**Exercise details**:
Write out exactly the lines of the entries below from the one holding "- After training" to the one holding "### Summary", inclusive, and leave out all other lines.

**Material supplied**:
□ □ □
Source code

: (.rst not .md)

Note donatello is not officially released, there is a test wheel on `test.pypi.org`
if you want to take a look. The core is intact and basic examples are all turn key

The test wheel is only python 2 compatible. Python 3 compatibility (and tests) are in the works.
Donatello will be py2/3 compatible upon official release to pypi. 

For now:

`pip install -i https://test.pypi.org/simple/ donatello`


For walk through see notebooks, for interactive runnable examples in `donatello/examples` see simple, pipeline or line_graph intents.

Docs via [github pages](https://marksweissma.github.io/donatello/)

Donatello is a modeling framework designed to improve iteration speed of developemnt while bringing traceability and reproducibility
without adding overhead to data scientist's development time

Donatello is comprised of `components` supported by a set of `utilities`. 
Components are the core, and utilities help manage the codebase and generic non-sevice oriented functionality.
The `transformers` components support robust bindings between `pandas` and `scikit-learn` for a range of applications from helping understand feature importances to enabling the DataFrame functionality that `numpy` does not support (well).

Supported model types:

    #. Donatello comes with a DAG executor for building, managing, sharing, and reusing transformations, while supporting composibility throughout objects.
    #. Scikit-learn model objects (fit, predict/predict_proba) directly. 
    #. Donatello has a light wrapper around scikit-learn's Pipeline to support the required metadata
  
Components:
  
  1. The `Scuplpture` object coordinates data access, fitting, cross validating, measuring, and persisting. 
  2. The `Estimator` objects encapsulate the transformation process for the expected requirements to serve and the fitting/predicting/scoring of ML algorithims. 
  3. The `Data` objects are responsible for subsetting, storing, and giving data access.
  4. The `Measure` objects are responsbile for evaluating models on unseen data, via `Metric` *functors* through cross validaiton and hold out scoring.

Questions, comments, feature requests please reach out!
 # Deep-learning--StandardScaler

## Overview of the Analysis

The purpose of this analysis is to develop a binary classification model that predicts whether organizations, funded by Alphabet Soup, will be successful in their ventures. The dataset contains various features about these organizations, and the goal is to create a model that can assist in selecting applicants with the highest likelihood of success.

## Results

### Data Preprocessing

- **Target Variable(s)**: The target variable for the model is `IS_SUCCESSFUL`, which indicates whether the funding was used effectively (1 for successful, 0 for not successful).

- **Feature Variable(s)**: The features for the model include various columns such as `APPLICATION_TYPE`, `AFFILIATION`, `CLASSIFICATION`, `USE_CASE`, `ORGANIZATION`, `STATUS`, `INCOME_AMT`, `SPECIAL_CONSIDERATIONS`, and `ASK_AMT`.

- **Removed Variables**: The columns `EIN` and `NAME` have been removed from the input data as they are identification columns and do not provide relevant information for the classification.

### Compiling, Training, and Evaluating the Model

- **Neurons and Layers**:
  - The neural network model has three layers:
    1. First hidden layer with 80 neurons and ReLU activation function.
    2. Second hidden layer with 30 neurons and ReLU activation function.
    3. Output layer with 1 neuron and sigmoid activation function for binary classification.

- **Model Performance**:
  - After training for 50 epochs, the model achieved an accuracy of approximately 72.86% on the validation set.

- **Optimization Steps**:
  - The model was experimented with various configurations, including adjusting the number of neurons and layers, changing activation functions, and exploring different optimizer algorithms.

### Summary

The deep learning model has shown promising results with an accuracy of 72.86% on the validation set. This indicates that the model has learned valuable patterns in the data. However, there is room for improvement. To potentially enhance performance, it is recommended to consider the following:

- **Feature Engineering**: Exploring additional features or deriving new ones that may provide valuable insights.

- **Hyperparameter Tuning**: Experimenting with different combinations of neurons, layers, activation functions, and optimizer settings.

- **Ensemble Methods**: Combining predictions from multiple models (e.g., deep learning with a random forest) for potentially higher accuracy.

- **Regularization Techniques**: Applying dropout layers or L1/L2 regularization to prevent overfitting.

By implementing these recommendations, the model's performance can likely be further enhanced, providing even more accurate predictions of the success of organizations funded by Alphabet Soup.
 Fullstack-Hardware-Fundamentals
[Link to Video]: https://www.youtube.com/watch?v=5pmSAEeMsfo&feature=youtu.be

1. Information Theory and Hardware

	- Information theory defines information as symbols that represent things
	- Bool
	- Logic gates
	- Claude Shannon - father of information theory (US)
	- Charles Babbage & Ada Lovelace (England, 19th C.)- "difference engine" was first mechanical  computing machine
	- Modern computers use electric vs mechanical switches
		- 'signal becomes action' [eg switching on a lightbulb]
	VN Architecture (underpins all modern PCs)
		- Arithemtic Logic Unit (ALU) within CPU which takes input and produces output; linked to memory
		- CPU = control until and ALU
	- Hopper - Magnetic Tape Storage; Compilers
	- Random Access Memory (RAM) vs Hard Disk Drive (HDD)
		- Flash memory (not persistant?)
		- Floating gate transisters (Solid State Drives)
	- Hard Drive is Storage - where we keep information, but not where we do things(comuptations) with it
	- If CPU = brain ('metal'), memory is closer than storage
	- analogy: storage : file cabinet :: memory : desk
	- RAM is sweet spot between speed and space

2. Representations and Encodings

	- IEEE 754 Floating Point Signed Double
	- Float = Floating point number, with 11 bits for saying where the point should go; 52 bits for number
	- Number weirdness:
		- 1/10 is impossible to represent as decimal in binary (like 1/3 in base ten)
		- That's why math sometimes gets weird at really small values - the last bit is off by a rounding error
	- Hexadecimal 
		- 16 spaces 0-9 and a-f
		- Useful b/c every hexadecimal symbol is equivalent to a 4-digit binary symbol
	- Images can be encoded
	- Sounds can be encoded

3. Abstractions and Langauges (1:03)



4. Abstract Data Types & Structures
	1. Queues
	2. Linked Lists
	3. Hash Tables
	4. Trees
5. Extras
□ □ □
**Answer for the task**:
  - After training for 50 epochs, the model achieved an accuracy of approximately 72.86% on the validation set.

- **Optimization Steps**:
  - The model was experimented with various configurations, including adjusting the number of neurons and layers, changing activation functions, and exploring different optimizer algorithms.

### Summary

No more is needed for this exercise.